In the weeks before Aston Martin’s (AML) calamitous stock market float back in 2018 the then CEO, Andy Palmer, told investors the company didn’t make cars – it made dreams. Well, the dream has become something of nightmare with the value of shares down a whopping 93% between then and now. Its latest set of results did little to calm jitters: pre-tax losses in the first quarter of 2022 almost tripled compared to the same period the year before; crucially, deliveries fell back by 14%; and net debt soared to an eyewatering £957 million – for context that’s a little over its current market valuation and an increase of £65 million on December levels.
Supply chains have been shaken and stirred and key components have been in short supply
Aston Martin’s stock market horror story
The man behind the car maker’s 2020 bailout is convinced the company can be transformed into “the world’s most desirable ultra-luxury British performance brand,” but then Lawrence Stroll has a lot of skin in the game and it’s clear from the last set of financials that his turnaround strategy hasn’t exactly gone to plan. To be fair, the last couple of years have delivered the kind of market environment no one could have predicted. Supply chains have been shaken and stirred and key components have been in short supply. His decision to bring in two Ferrari veterans to spearhead a “new phase of growth” could be viewed as either a stroke of genius or a considered gamble.

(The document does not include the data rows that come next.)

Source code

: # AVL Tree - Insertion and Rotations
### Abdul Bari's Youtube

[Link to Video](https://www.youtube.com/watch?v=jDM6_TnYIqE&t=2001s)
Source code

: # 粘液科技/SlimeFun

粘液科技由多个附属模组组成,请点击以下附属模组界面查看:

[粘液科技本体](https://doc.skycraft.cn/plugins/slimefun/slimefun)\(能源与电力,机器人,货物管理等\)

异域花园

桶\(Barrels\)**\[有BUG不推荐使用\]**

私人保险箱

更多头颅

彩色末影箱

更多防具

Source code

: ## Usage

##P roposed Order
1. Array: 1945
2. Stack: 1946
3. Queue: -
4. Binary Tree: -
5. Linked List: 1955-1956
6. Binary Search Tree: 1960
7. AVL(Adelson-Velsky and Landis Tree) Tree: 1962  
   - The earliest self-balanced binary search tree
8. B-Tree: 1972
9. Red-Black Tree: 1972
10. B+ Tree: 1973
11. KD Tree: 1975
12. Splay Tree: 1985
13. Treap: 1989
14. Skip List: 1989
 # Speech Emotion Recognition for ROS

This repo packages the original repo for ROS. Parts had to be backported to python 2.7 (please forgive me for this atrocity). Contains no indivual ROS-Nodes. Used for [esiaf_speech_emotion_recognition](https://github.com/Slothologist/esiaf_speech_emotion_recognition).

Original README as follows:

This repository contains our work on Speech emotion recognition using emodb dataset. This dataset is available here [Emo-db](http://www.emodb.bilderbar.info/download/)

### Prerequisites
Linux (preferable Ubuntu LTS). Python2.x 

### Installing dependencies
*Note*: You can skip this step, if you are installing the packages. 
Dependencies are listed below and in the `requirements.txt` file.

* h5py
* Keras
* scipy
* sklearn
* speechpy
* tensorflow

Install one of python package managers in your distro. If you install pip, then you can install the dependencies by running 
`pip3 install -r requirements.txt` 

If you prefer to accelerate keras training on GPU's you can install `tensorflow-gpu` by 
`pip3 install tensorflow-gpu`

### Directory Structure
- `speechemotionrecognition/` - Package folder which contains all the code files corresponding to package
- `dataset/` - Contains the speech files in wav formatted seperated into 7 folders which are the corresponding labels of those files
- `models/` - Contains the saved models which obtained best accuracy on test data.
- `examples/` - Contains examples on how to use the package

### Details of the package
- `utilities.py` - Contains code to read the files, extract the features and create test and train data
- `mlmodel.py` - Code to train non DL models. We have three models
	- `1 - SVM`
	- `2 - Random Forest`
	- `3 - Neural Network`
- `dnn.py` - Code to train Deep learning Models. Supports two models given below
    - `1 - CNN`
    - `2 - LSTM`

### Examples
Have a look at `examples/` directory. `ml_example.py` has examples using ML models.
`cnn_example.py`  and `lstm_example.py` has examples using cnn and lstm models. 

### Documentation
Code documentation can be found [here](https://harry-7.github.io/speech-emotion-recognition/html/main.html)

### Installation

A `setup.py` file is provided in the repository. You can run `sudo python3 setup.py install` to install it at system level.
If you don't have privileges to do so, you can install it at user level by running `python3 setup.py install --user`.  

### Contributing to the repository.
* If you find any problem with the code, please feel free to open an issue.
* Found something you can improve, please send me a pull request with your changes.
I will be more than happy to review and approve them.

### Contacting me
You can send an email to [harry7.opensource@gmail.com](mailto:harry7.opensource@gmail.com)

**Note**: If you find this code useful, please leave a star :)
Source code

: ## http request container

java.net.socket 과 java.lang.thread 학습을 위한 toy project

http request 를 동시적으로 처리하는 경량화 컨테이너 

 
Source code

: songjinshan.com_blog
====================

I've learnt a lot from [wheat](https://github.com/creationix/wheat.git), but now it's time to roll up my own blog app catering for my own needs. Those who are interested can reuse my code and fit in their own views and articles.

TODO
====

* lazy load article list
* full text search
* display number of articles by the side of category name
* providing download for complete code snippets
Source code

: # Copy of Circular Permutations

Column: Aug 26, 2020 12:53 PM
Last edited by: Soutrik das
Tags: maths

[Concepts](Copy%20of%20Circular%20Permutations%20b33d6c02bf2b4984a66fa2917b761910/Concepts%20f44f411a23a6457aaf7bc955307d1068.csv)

Ferrari accelerates after IPO
And when you compare the two brands it’s easy to see why Stroll would look to emulate the Italian company. Since its float in 2016 Ferrari’s market cap has jumped from £5 billion to £30 billion, whilst the British business has only found reverse gear. A Ferrari driver could just as easily fall for Bond’s motor. Exclusive, sporty and very, very expensive, both businesses are chasing the same electric dreams, and are now operating in very similar ways after Stroll’s previous management team delivered both cost savings and a pipeline of new models.
But markets only gave a lukewarm welcome to the new team in Aston Martin’s driving seat. No-one doubts that Amedeo Felisa has the chops for the job: the former Ferrari boss understands cars and delivering consistent quality must be the hallmark of Aston Martin’s next chapter. But Felisa is in his 70’s and he’s come out of retirement to work his magic, which suggests he’s not exactly in it for the long haul. And the way the changing of the guard happened has set tongues wagging. Tobias Moers had only just begun pushing through his transformation plans, plans which had the very public backing of the company’s Executive Chairman. Yet mere months later the business was ready for its next phase? There are some wondering if that’s code for there’s much more wrong with the business than anyone is letting on.
There is ongoing criticism that for such a high-end brand it fails to sufficiently update its popular models in the same way its rivals have perfected.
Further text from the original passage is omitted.